For Portishead, whose 1994 debut "Dummy" marked the breakthrough of "trip-hop" - a subgenre of languid break-beats and dub reggae studio techniques usually set to female vocals - the pressure provoked a crisis. While acts such as Olive and Sneaker Pimps capitalized on the band's absence, Portishead hit a creative brick wall, scrapping 18 months' work and starting over again.
Fortunately, the sophomore album since recorded delivers on all fronts. It's unmistakably the sound of Portishead, so it is clearly a progression. Founder Geoff Barrow and his studio cohorts Dave McDonald and Adrian Utley realized you sometimes have to go forward to go backward. Determined to re-create beloved sounds of the past without merely sampling them, they recorded their own drum loops, orchestral arrangements, keyboard motifs and even vocals, pressed them on to vinyl, physically dirtied the records, then reintroduced the now heavily scratched music back into the mix.
The result is a delicately mutated hip-hop film noir. Rarely have analog and digital technologies been better married.

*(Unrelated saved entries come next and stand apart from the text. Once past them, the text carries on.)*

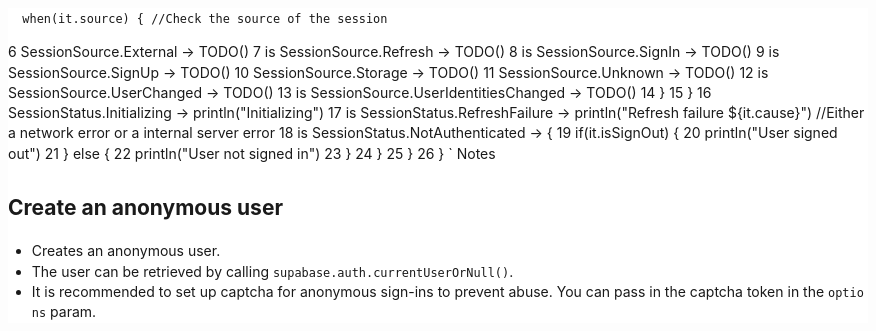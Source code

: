       when(it.source) { //Check the source of the session
6
        SessionSource.External -> TODO()
7
        is SessionSource.Refresh -> TODO()
8
        is SessionSource.SignIn -> TODO()
9
        is SessionSource.SignUp -> TODO()
10
        SessionSource.Storage -> TODO()
11
        SessionSource.Unknown -> TODO()
12
        is SessionSource.UserChanged -> TODO()
13
        is SessionSource.UserIdentitiesChanged -> TODO()
14
      }
15
    }
16
    SessionStatus.Initializing -> println("Initializing")
17
    is SessionStatus.RefreshFailure -> println("Refresh failure ${it.cause}") //Either a network error or a internal server error
18
    is SessionStatus.NotAuthenticated -> {
19
      if(it.isSignOut) {
20
        println("User signed out")
21
      } else {
22
        println("User not signed in")
23
      }
24
    }
25
  }
26
}
`
Notes
## Create an anonymous user
  * Creates an anonymous user.
  * The user can be retrieved by calling `supabase.auth.currentUserOrNull()`.
  * It is recommended to set up captcha for anonymous sign-ins to prevent abuse. You can pass in the captcha token in the `options` param.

None of this meticulous doctoring would matter without enigmatic singer Beth Gibbons, whose beautifully haunting delivery made "Dummy" so remarkable. On "Portishead" she is more vampish and moody, sinisterly like Eartha Kitt on "Cowboys," emitting a lengthy, high-pitched scream to get her message across on "Half Day Closing."
That message proves less elastic than her vocal range. "We suffer every day, what is it for?" she asks on "Only You." "This uncertainty is taking me over," she complains on "Over." Portishead willingly dives into the darker depths of the human soul, but with Gibbons contributing such raw emotion the finished result is more a cleansing than a drowning.